▶ _Instructions for the task_
Each entry below is to be written out exactly, and the pictures are to be left out.

▶ _Material supplied_

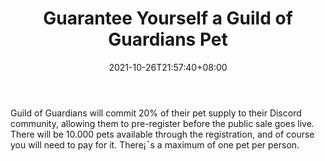 ﻿---
title: "Guarantee Yourself a Guild of Guardians Pet"
date: 2021-10-26T21:57:40+08:00
lastmod: 2021-10-26T16:45:40+08:00
draft: false
authors: ["Lillian"]
description: "Guild of Guardians will commit 20% of their pet supply to their Discord community, allowing them to pre-register before the public sale goes live. There will be 10.000 pets available through the registration, and of course you will need to pay for it. There¡¯s a maximum of one pet per person."
featuredImage: "guarantee-yourself-a-guild-of-guardians-pet.png"
tags: ["Virtual World","Play to Earn"]
categories: ["news"]
news: ["Virtual World"]
weight: 
lightgallery: true
pinned: false
recommend: false
recommend1: false
---

Guild of Guardians will commit 20% of their pet supply to their Discord community, allowing them to pre-register before the public sale goes live. There will be 10.000 pets available through the registration, and of course you will need to pay for it. There¡¯s a maximum of one pet per person.

<!--more-->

▶ _Exercise output_
 ﻿---
title: "Guarantee Yourself a Guild of Guardians Pet"
date: 2021-10-26T21:57:40+08:00
lastmod: 2021-10-26T16:45:40+08:00
draft: false
authors: ["Lillian"]
description: "Guild of Guardians will commit 20% of their pet supply to their Discord community, allowing them to pre-register before the public sale goes live. There will be 10.000 pets available through the registration, and of course you will need to pay for it. There¡¯s a maximum of one pet per person."
featuredImage: "guarantee-yourself-a-guild-of-guardians-pet.png"
tags: ["Virtual World","Play to Earn"]
categories: ["news"]
news: ["Virtual World"]
weight: 
lightgallery: true
pinned: false
recommend: false
recommend1: false
---

Guild of Guardians will commit 20% of their pet supply to their Discord community, allowing them to pre-register before the public sale goes live. There will be 10.000 pets available through the registration, and of course you will need to pay for it. There¡¯s a maximum of one pet per person.

<!--more-->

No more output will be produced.